A head de pesquisa da XP ressalta que “as empresas podem ter uma aba no site, uma apresentação de slides ou relatórios de sustentabilidade, que podem ter 100 páginas ou dez páginas”.
“O relatório de sustentabilidade hoje acaba sendo a principal fonte de informações, mas ele pode vir com atraso. Ele pode ser divulgado em maio ou junho de 2021, para falar de 2020. Felizmente, tem algumas empresas fazendo relatórios trimestrais”, diz Ungaretti.
Notícias publicadas na imprensa também podem servir de referência. Ungaretti diz que, quando sente falta de informações, busca marcar conversas com os gestores. Esta, no entanto, não é uma possibilidade ao alcance de qualquer investidor.
“Materialidade” e “greenwashing”
Outra dificuldade para os investidores encontra-se na tendência das empresas destacarem o que é positivo, atenuando o que é negativo sobre si mesmas.
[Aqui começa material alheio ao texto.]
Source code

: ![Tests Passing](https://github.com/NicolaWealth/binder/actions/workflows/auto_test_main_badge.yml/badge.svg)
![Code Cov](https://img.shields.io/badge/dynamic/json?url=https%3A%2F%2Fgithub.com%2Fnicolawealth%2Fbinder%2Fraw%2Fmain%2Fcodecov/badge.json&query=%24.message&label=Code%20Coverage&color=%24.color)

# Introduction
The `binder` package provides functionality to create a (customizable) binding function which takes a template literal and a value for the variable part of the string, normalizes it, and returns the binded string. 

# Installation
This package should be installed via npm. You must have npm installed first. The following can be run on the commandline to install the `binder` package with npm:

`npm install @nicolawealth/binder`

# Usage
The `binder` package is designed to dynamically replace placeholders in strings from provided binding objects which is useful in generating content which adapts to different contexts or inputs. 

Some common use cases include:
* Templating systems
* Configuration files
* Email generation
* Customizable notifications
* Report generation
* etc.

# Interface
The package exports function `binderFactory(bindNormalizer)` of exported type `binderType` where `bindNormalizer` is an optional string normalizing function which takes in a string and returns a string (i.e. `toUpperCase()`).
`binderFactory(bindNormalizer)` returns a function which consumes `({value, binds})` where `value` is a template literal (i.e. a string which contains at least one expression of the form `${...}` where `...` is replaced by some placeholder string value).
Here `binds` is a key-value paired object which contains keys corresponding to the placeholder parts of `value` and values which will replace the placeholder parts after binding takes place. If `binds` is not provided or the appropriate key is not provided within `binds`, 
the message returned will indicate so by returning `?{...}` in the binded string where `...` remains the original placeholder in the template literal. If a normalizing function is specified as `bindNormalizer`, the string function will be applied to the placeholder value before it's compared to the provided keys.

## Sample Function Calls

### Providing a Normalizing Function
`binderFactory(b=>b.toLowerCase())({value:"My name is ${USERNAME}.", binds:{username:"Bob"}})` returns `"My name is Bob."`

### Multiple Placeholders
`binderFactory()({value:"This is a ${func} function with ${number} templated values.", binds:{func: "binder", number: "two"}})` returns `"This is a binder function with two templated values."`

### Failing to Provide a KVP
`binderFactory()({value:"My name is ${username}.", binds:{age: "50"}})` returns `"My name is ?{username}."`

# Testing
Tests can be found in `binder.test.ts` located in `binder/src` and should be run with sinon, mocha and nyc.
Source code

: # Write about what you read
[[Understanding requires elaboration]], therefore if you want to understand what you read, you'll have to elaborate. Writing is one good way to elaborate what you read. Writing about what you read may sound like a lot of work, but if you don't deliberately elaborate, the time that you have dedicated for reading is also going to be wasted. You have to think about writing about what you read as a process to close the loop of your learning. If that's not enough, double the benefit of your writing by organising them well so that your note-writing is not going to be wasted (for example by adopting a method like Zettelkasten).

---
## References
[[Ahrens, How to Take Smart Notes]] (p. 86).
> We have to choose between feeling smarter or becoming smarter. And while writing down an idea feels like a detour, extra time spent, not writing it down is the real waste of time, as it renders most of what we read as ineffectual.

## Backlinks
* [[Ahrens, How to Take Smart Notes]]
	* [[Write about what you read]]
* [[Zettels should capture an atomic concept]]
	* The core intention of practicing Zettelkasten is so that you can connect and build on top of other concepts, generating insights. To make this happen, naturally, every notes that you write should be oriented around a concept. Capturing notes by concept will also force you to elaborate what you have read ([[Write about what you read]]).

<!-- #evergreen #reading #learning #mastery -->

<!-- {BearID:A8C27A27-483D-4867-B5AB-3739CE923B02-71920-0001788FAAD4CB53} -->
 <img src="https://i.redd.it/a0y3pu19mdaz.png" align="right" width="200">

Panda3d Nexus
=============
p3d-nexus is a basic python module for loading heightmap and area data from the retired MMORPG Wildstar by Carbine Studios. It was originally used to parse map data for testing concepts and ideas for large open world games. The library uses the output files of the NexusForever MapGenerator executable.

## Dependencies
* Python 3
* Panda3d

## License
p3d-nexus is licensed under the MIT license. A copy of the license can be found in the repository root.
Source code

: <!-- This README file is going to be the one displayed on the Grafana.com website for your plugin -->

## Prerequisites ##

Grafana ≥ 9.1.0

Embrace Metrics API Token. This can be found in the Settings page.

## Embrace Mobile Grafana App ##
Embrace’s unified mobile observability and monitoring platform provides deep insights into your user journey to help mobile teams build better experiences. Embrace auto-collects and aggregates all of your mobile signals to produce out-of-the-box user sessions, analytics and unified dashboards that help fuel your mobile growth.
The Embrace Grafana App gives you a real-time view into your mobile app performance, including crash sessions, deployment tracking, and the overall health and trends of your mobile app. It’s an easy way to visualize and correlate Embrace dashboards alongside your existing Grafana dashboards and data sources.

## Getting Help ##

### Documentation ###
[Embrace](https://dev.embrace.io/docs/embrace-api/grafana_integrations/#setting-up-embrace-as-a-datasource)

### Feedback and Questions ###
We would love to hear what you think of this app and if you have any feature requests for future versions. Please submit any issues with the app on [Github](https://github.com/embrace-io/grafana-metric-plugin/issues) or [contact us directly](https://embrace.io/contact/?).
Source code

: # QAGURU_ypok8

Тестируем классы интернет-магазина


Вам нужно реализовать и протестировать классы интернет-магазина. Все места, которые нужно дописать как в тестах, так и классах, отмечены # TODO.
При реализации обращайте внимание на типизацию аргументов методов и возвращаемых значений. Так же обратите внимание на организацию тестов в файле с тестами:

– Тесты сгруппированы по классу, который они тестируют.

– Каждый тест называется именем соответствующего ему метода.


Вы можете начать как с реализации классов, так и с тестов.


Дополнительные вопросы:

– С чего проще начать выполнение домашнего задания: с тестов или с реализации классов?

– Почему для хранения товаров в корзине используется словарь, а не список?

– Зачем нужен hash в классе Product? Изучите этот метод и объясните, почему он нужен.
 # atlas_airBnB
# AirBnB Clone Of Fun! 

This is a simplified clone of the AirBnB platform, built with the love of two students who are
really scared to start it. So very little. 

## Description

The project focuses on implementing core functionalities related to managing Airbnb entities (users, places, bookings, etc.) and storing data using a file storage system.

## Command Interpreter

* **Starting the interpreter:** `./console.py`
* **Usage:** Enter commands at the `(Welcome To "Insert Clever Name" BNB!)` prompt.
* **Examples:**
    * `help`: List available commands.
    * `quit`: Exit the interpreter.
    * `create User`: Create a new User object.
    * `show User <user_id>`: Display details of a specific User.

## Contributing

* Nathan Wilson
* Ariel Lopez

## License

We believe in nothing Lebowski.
Isso traz ao debate sobre ESG o esforço de avaliar a “materialidade” de uma informação.
O jargão se refere a refletir sobre se uma iniciativa social, ambiental ou de gestão de uma companhia é mesmo relevante para o tipo de atividade que ela executa e seu valor ou se é só “greenwashing” – uma tentativa de apresentá-la como virtuosa ou de mascarar práticas ruins, em especial no campo ambiental.
“As empresas têm muitos indicadores sobre o quanto consomem de energia, como fazem o descarte de lixo, o quão diversas são, a rotatividade de funcionários, a taxa de emissões, ações filantrópicas e quais certificados têm sobre segurança e qualidade dos produtos. Mas tudo depende da materialidade”, afirma Ungaretti.
Como exemplo, cita o caso de uma mineradora. “A gestão de barragens é muito mais importante do que um projeto social em um local em que ela atua”, diz.
Alperowitch traz ainda outro exemplo de tentativa de greenwashing: “Um banco pode dizer que é amigo do clima, que é carbono neutro, mas por outro lado financia a indústria de combustíveis fósseis. É muito fácil comprar crédito de carbono”.
No setor de moda, em que frequentemente emergem indícios de trabalho análogo à escravidão, dados sobre os trabalhadores na cadeia de fornecedores são centrais; entre frigoríficos, associados ao desmatamento da Amazônia e transparência sobre a origem da carne ganha relevância.
Mais espaço ESG?
Em meio à dificuldade de superar o “greenwashing” e garantir que as empresas adotem medidas “materiais”, Alves avalia que a ESG já ganhou espaço no mundo corporativo e financeiro.
“O foco da empresa continua sendo o lucro. Mas, se no passado a narrativa era de que ESG era algo que poderia comprometer o retorno, vem se formando um consenso no mercado de que este não é o caso”.
Apesar da maior visibilidade do tema, Alperowitch pondera que a ESG ainda não mudou o mundo profundamente. Segundo ele, há grandes indicadores, como a emissão de gases estufa e de equidade, que não melhoraram.
“Tem várias empresas dizendo que praticam ESG e muitas desenvolvendo um trabalho super bom. Mas cadê a equidade de gênero, social, racial, a redução do desmatamento e a emissão dos gases estufa? É preciso ter senso de urgência e quebrar o imobilismo”, resume Alperowitch.